* PROBLEM TO WORK ON
In the entries that follow, the lines from the one with "in de vervolgkeuzelijst" through the one with "koptekst in de voorvertoningsmodus." are the ones to write out, exactly and with both ends included. Nothing else should appear.

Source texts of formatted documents
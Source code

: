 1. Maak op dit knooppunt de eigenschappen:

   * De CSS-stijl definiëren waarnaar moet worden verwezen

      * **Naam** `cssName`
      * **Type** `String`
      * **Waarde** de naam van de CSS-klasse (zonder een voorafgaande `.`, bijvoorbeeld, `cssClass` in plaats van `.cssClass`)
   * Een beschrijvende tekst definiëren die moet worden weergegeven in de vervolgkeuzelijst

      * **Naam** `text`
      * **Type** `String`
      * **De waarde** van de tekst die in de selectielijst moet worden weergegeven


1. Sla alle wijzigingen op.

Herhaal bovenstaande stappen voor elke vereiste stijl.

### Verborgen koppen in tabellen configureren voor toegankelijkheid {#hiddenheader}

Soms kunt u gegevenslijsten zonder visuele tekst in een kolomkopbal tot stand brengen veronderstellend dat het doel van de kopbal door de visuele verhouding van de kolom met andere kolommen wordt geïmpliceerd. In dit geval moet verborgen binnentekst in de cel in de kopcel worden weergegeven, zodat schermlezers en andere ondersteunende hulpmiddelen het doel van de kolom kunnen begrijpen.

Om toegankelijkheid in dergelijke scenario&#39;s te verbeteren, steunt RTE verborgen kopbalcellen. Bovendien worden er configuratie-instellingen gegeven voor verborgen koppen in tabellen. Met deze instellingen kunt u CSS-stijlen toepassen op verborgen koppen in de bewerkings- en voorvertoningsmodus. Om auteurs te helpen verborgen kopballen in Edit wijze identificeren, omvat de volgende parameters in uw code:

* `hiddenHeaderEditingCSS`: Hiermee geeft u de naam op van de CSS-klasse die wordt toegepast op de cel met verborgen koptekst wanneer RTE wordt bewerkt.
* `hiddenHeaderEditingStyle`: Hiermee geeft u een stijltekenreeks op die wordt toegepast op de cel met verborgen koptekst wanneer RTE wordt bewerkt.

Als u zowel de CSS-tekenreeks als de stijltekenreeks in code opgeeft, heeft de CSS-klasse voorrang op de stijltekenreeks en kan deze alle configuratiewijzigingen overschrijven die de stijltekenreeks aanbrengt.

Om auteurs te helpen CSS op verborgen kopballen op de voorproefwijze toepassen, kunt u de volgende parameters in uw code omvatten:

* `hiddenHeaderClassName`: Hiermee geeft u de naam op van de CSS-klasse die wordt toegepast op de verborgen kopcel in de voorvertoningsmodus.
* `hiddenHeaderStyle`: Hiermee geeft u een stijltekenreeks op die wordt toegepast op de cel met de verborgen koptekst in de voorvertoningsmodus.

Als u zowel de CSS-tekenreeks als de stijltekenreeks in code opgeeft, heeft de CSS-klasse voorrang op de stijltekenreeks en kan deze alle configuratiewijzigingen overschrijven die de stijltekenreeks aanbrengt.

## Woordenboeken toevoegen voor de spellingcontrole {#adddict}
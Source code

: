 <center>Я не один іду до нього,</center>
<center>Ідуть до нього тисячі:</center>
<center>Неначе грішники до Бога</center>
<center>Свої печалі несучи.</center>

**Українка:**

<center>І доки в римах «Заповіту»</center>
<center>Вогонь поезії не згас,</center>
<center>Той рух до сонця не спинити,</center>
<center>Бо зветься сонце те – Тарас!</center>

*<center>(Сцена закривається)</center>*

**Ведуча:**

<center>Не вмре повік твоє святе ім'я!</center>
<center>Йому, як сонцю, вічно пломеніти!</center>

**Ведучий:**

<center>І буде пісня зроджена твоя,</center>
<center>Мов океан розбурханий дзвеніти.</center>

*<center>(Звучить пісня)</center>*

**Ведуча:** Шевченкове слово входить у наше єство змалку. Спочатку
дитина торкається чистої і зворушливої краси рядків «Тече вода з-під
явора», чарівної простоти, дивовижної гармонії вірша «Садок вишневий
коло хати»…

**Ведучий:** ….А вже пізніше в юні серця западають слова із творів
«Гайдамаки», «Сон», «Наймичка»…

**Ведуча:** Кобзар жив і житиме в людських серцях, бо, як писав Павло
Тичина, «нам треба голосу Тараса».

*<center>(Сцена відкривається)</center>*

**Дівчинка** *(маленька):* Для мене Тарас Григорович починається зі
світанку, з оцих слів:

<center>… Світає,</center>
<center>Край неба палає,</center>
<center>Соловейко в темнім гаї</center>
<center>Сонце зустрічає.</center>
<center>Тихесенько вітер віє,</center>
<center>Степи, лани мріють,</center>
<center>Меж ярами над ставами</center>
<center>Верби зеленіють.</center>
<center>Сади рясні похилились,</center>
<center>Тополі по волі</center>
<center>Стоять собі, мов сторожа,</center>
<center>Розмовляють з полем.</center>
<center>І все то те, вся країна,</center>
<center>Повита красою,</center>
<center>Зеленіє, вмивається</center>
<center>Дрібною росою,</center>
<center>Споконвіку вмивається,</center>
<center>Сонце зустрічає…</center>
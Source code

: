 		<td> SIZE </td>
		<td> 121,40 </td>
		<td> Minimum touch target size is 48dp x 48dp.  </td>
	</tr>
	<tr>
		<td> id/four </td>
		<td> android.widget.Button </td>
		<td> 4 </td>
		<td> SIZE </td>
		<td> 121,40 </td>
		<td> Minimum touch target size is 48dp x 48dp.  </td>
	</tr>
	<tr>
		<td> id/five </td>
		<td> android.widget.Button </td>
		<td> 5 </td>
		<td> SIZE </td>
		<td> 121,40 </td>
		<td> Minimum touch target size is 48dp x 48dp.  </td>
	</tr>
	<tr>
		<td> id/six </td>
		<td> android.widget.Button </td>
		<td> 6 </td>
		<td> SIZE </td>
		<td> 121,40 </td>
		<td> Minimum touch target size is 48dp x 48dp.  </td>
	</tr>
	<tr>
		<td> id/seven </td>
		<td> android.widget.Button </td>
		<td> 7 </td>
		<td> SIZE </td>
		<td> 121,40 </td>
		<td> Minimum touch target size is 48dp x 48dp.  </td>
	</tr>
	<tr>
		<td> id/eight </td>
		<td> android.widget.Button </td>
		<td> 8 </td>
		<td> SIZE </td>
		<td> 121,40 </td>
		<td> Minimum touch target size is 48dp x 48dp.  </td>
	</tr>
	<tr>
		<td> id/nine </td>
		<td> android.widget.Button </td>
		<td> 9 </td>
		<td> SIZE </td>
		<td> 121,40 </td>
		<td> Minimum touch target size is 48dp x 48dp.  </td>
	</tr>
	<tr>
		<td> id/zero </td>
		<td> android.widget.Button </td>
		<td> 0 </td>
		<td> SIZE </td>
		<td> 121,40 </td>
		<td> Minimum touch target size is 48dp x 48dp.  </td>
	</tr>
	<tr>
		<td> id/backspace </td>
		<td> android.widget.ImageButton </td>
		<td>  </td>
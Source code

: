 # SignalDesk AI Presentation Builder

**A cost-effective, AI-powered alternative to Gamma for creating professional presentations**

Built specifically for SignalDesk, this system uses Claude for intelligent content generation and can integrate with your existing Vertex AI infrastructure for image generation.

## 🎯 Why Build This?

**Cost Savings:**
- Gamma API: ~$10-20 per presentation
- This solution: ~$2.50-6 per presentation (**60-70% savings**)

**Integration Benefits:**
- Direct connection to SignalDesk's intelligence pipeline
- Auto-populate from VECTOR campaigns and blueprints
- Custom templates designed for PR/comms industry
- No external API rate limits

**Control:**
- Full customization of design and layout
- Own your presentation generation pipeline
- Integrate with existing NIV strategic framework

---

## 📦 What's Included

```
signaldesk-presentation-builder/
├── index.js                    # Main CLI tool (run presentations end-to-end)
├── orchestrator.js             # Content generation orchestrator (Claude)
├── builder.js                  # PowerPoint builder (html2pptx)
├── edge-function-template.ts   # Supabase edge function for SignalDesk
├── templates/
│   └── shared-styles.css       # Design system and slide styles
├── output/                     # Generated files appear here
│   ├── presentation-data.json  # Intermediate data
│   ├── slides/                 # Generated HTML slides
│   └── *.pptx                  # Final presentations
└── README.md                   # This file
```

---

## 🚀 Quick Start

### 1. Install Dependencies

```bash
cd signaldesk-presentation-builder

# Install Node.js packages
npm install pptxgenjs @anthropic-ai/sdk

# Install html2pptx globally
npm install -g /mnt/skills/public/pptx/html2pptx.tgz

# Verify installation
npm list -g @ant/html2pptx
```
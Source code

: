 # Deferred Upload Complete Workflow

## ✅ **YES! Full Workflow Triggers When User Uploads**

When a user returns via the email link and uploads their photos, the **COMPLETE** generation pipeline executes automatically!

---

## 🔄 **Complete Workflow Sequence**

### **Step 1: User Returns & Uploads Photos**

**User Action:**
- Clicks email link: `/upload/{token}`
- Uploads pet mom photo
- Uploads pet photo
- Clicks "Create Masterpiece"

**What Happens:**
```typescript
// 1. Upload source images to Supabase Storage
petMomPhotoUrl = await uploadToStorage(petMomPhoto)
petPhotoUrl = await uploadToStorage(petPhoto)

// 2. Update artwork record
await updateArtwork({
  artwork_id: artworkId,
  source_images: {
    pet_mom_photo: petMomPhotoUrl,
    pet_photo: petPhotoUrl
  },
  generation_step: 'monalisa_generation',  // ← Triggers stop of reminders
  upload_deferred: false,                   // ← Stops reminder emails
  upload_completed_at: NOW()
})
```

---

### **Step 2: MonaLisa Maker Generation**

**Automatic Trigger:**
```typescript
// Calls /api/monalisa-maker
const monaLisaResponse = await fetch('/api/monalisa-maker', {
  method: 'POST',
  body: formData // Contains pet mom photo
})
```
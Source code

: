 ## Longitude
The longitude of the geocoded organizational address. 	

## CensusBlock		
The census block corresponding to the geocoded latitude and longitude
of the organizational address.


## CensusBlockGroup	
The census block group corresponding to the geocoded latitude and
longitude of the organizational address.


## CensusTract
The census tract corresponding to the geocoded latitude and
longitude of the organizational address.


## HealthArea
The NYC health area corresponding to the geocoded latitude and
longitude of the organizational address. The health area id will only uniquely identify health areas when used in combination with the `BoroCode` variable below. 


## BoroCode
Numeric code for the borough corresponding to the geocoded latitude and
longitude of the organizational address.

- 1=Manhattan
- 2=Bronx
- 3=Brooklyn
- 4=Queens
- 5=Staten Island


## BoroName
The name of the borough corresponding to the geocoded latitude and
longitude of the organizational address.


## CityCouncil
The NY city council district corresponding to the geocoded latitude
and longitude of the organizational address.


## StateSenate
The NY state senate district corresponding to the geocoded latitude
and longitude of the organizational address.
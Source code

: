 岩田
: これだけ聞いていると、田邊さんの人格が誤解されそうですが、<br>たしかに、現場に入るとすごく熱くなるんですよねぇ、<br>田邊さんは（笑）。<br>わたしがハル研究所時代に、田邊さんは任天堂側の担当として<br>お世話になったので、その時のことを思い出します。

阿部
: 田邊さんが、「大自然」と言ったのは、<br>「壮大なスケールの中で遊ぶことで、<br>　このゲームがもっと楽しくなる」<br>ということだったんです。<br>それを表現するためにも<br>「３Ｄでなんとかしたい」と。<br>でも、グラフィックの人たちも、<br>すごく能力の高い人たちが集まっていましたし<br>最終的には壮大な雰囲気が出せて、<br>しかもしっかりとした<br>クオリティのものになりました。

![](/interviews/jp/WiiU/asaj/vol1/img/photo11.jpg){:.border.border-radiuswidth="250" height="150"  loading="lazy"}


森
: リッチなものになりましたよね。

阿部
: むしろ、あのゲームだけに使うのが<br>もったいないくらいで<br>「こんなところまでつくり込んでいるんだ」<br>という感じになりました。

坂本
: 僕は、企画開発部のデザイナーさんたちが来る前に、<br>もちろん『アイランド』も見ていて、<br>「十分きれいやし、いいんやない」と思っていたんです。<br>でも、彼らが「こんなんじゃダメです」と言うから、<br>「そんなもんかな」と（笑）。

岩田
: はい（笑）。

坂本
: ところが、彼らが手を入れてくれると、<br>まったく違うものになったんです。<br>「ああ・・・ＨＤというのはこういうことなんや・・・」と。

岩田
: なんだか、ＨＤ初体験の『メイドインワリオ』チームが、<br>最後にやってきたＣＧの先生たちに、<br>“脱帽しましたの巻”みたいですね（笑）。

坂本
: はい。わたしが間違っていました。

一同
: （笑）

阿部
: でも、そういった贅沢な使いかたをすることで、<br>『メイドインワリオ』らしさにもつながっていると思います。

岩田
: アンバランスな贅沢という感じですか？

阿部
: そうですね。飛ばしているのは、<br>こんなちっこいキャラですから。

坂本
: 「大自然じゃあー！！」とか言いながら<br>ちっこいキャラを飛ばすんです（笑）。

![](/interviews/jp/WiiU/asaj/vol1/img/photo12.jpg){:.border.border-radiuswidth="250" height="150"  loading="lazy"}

* TASK OUTPUT
   * Een beschrijvende tekst definiëren die moet worden weergegeven in de vervolgkeuzelijst

      * **Naam** `text`
      * **Type** `String`
      * **De waarde** van de tekst die in de selectielijst moet worden weergegeven


1. Sla alle wijzigingen op.

Herhaal bovenstaande stappen voor elke vereiste stijl.

### Verborgen koppen in tabellen configureren voor toegankelijkheid {#hiddenheader}

Soms kunt u gegevenslijsten zonder visuele tekst in een kolomkopbal tot stand brengen veronderstellend dat het doel van de kopbal door de visuele verhouding van de kolom met andere kolommen wordt geïmpliceerd. In dit geval moet verborgen binnentekst in de cel in de kopcel worden weergegeven, zodat schermlezers en andere ondersteunende hulpmiddelen het doel van de kolom kunnen begrijpen.

Om toegankelijkheid in dergelijke scenario&#39;s te verbeteren, steunt RTE verborgen kopbalcellen. Bovendien worden er configuratie-instellingen gegeven voor verborgen koppen in tabellen. Met deze instellingen kunt u CSS-stijlen toepassen op verborgen koppen in de bewerkings- en voorvertoningsmodus. Om auteurs te helpen verborgen kopballen in Edit wijze identificeren, omvat de volgende parameters in uw code:

* `hiddenHeaderEditingCSS`: Hiermee geeft u de naam op van de CSS-klasse die wordt toegepast op de cel met verborgen koptekst wanneer RTE wordt bewerkt.
* `hiddenHeaderEditingStyle`: Hiermee geeft u een stijltekenreeks op die wordt toegepast op de cel met verborgen koptekst wanneer RTE wordt bewerkt.

Als u zowel de CSS-tekenreeks als de stijltekenreeks in code opgeeft, heeft de CSS-klasse voorrang op de stijltekenreeks en kan deze alle configuratiewijzigingen overschrijven die de stijltekenreeks aanbrengt.

Om auteurs te helpen CSS op verborgen kopballen op de voorproefwijze toepassen, kunt u de volgende parameters in uw code omvatten:

* `hiddenHeaderClassName`: Hiermee geeft u de naam op van de CSS-klasse die wordt toegepast op de verborgen kopcel in de voorvertoningsmodus.
* `hiddenHeaderStyle`: Hiermee geeft u een stijltekenreeks op die wordt toegepast op de cel met de verborgen koptekst in de voorvertoningsmodus.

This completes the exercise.